Lo cual entraña una primera contradicción, pues al ser necesario el tarro para dar inicio a la construcción del tren, aquel pasa del terreno de lo inútil al de lo útil, perdiendo su valor de inutilidad, tornándose servible para hacer parte del vehículo que nos va a conducir al país de la buena fortuna.
Lo mismo que ocurre con las ruedas y la campana, pues según él mismo escribidor de Aracataca lo señalaba, “no hay rueda que no sirva para algo y para el tren amarillo solo servirían ruedas que no sirvieran para nada”, así como no puede tener campana “...porque cualquier campana, por muy deteriorada que esté, ha de servir para algo”.

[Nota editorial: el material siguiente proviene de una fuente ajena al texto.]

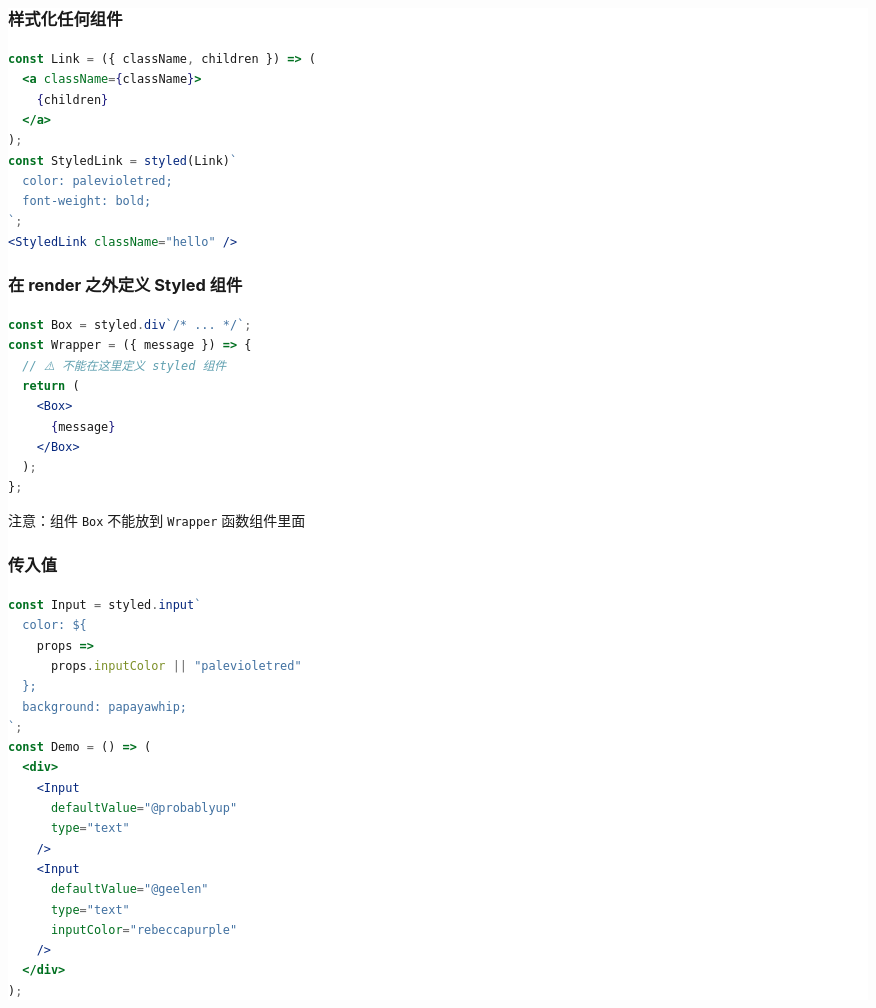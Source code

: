 ### 样式化任何组件

```jsx
const Link = ({ className, children }) => (
  <a className={className}>
    {children}
  </a>
);
const StyledLink = styled(Link)`
  color: palevioletred;
  font-weight: bold;
`;
<StyledLink className="hello" />
```

### 在 render 之外定义 Styled 组件


```jsx {3}
const Box = styled.div`/* ... */`;
const Wrapper = ({ message }) => {
  // ⚠️ 不能在这里定义 styled 组件
  return (
    <Box>
      {message}
    </Box>
  );
};
```

注意：组件 `Box` 不能放到 `Wrapper` 函数组件里面

### 传入值

```jsx {3,4,17}
const Input = styled.input`
  color: ${
    props => 
      props.inputColor || "palevioletred"
  };
  background: papayawhip;
`;
const Demo = () => (
  <div>
    <Input
      defaultValue="@probablyup"
      type="text"
    />
    <Input
      defaultValue="@geelen"
      type="text"
      inputColor="rebeccapurple"
    />
  </div>
);
```
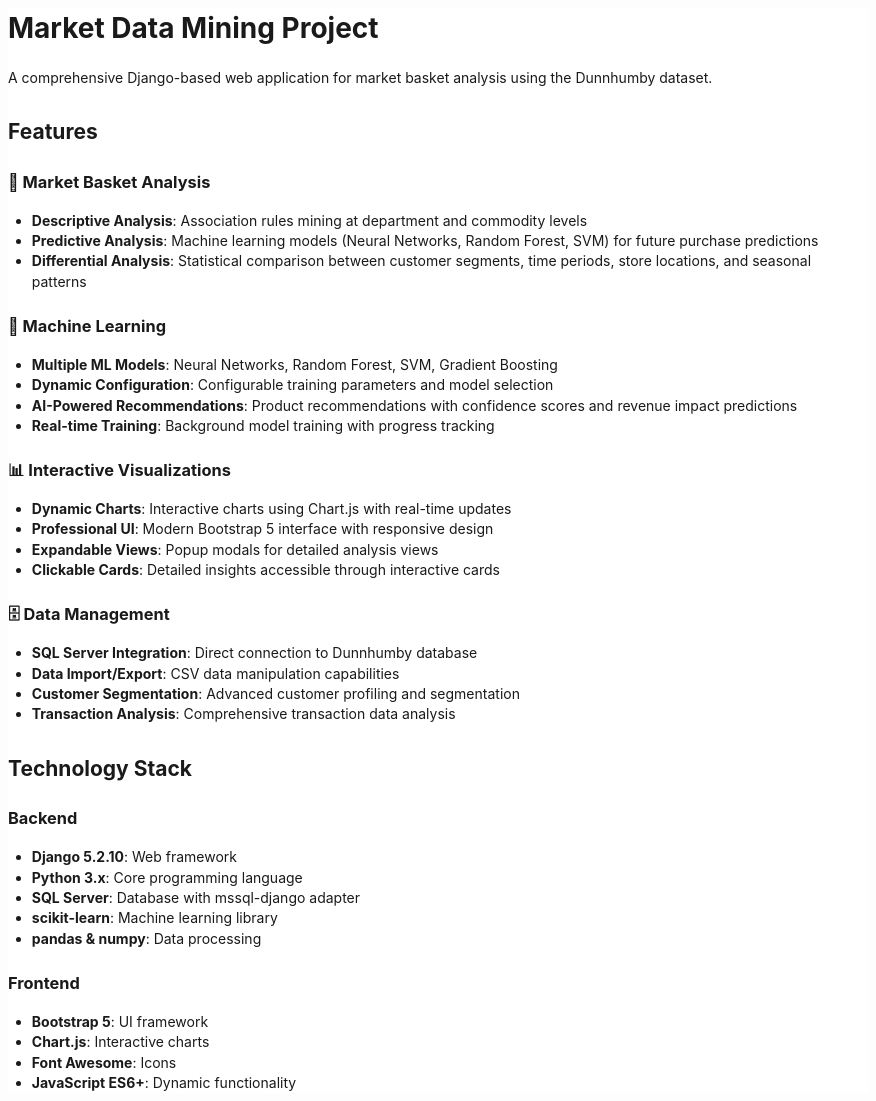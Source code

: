# Market Data Mining Project

A comprehensive Django-based web application for market basket analysis using the Dunnhumby dataset.

## Features

### 🛒 Market Basket Analysis
- **Descriptive Analysis**: Association rules mining at department and commodity levels
- **Predictive Analysis**: Machine learning models (Neural Networks, Random Forest, SVM) for future purchase predictions
- **Differential Analysis**: Statistical comparison between customer segments, time periods, store locations, and seasonal patterns

### 🤖 Machine Learning
- **Multiple ML Models**: Neural Networks, Random Forest, SVM, Gradient Boosting
- **Dynamic Configuration**: Configurable training parameters and model selection
- **AI-Powered Recommendations**: Product recommendations with confidence scores and revenue impact predictions
- **Real-time Training**: Background model training with progress tracking

### 📊 Interactive Visualizations
- **Dynamic Charts**: Interactive charts using Chart.js with real-time updates
- **Professional UI**: Modern Bootstrap 5 interface with responsive design
- **Expandable Views**: Popup modals for detailed analysis views
- **Clickable Cards**: Detailed insights accessible through interactive cards

### 🗄️ Data Management
- **SQL Server Integration**: Direct connection to Dunnhumby database
- **Data Import/Export**: CSV data manipulation capabilities
- **Customer Segmentation**: Advanced customer profiling and segmentation
- **Transaction Analysis**: Comprehensive transaction data analysis

## Technology Stack

### Backend
- **Django 5.2.10**: Web framework
- **Python 3.x**: Core programming language
- **SQL Server**: Database with mssql-django adapter
- **scikit-learn**: Machine learning library
- **pandas & numpy**: Data processing

### Frontend
- **Bootstrap 5**: UI framework
- **Chart.js**: Interactive charts
- **Font Awesome**: Icons
- **JavaScript ES6+**: Dynamic functionality
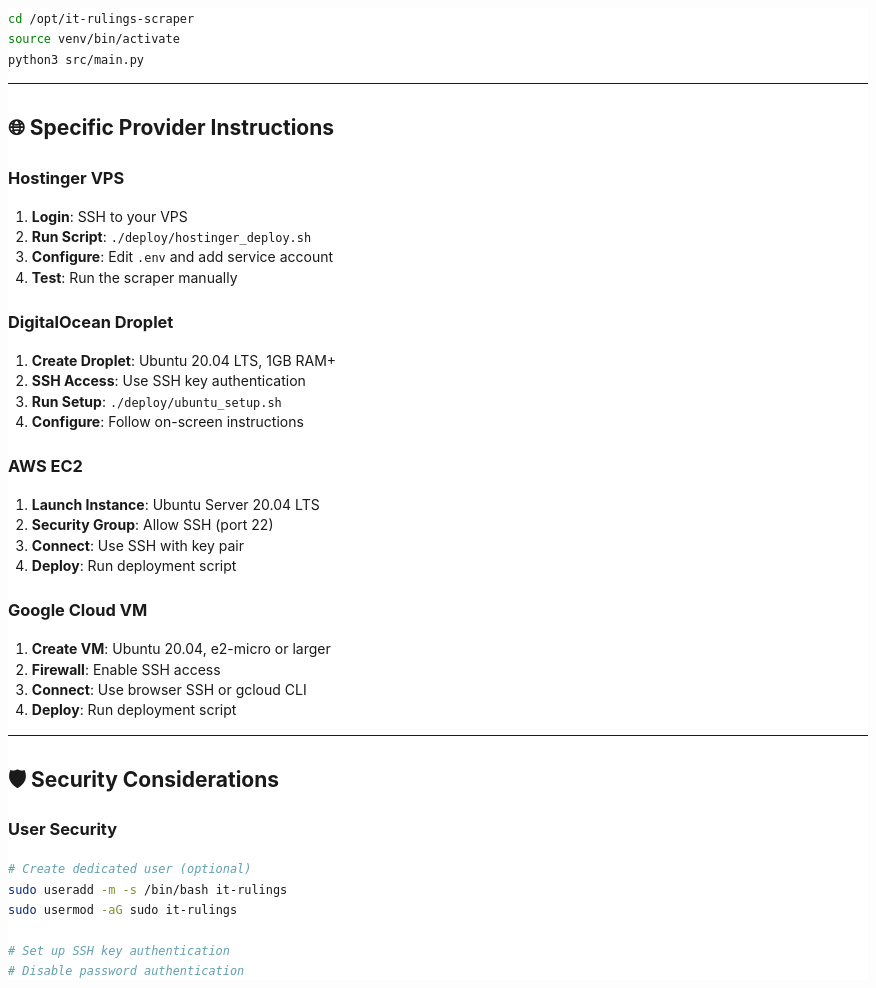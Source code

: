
 ```bash
cd /opt/it-rulings-scraper
source venv/bin/activate
python3 src/main.py
```

---

## 🌐 Specific Provider Instructions

### Hostinger VPS

1. **Login**: SSH to your VPS
2. **Run Script**: `./deploy/hostinger_deploy.sh`
3. **Configure**: Edit `.env` and add service account
4. **Test**: Run the scraper manually

### DigitalOcean Droplet

1. **Create Droplet**: Ubuntu 20.04 LTS, 1GB RAM+
2. **SSH Access**: Use SSH key authentication
3. **Run Setup**: `./deploy/ubuntu_setup.sh`
4. **Configure**: Follow on-screen instructions

### AWS EC2

1. **Launch Instance**: Ubuntu Server 20.04 LTS
2. **Security Group**: Allow SSH (port 22)
3. **Connect**: Use SSH with key pair
4. **Deploy**: Run deployment script

### Google Cloud VM

1. **Create VM**: Ubuntu 20.04, e2-micro or larger
2. **Firewall**: Enable SSH access
3. **Connect**: Use browser SSH or gcloud CLI
4. **Deploy**: Run deployment script

---

## 🛡️ Security Considerations

### User Security

```bash
# Create dedicated user (optional)
sudo useradd -m -s /bin/bash it-rulings
sudo usermod -aG sudo it-rulings

# Set up SSH key authentication
# Disable password authentication
```
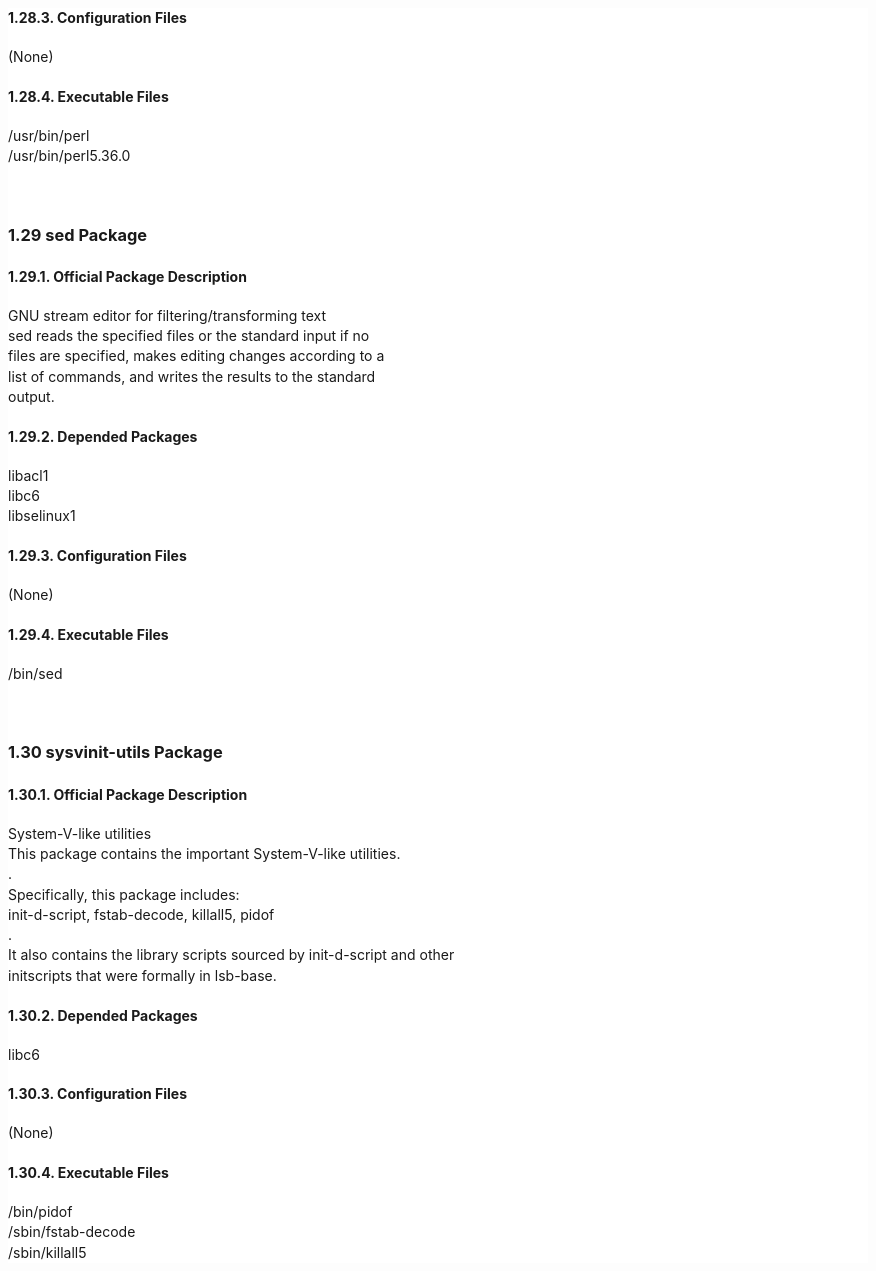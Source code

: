 #### 1.28.3. Configuration Files
(None)

#### 1.28.4. Executable Files
/usr/bin/perl  
/usr/bin/perl5.36.0  

<br>

### 1.29 sed Package
#### 1.29.1. Official Package Description
GNU stream editor for filtering/transforming text  
sed reads the specified files or the standard input if no  
files are specified, makes editing changes according to a  
list of commands, and writes the results to the standard  
output.  

#### 1.29.2. Depended Packages
libacl1  
libc6  
libselinux1  

#### 1.29.3. Configuration Files
(None)

#### 1.29.4. Executable Files
/bin/sed  

<br>

### 1.30 sysvinit-utils Package
#### 1.30.1. Official Package Description
System-V-like utilities  
This package contains the important System-V-like utilities.  
.  
Specifically, this package includes:  
init-d-script, fstab-decode, killall5, pidof  
.  
It also contains the library scripts sourced by init-d-script and other  
initscripts that were formally in lsb-base.  

#### 1.30.2. Depended Packages
libc6  

#### 1.30.3. Configuration Files
(None)

#### 1.30.4. Executable Files
/bin/pidof  
/sbin/fstab-decode  
/sbin/killall5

Inefable paseo por un espacio de magia y poesía, que nos compele a utilizar la imaginación en procura de la inutilidad, para encontrar la utilidad de todo cuanto nos rodea, aún la de aquellas cosas que hemos desechado por su supuesta desuetud o vetustez, en un permanente ejercicio de recreación que contradice la actual “cultura del desperdicio” y el desafecto por aquellas cosas que alguna vez colmaron nuestras necesidades”, secundando bellamente en ello al “tuerto” López, quién igual pensaba en la hermosa evocación que de sus zapatos viejos hizo.
Y que necesariamente habrá de conducirnos al lejano país de la buena suerte, que no puede ser otro que aquel que en su cancionero reseñó el poeta portugués Fernando Pessoa y “…que en los deseos existe, en donde ser feliz consiste solamente en ser feliz”.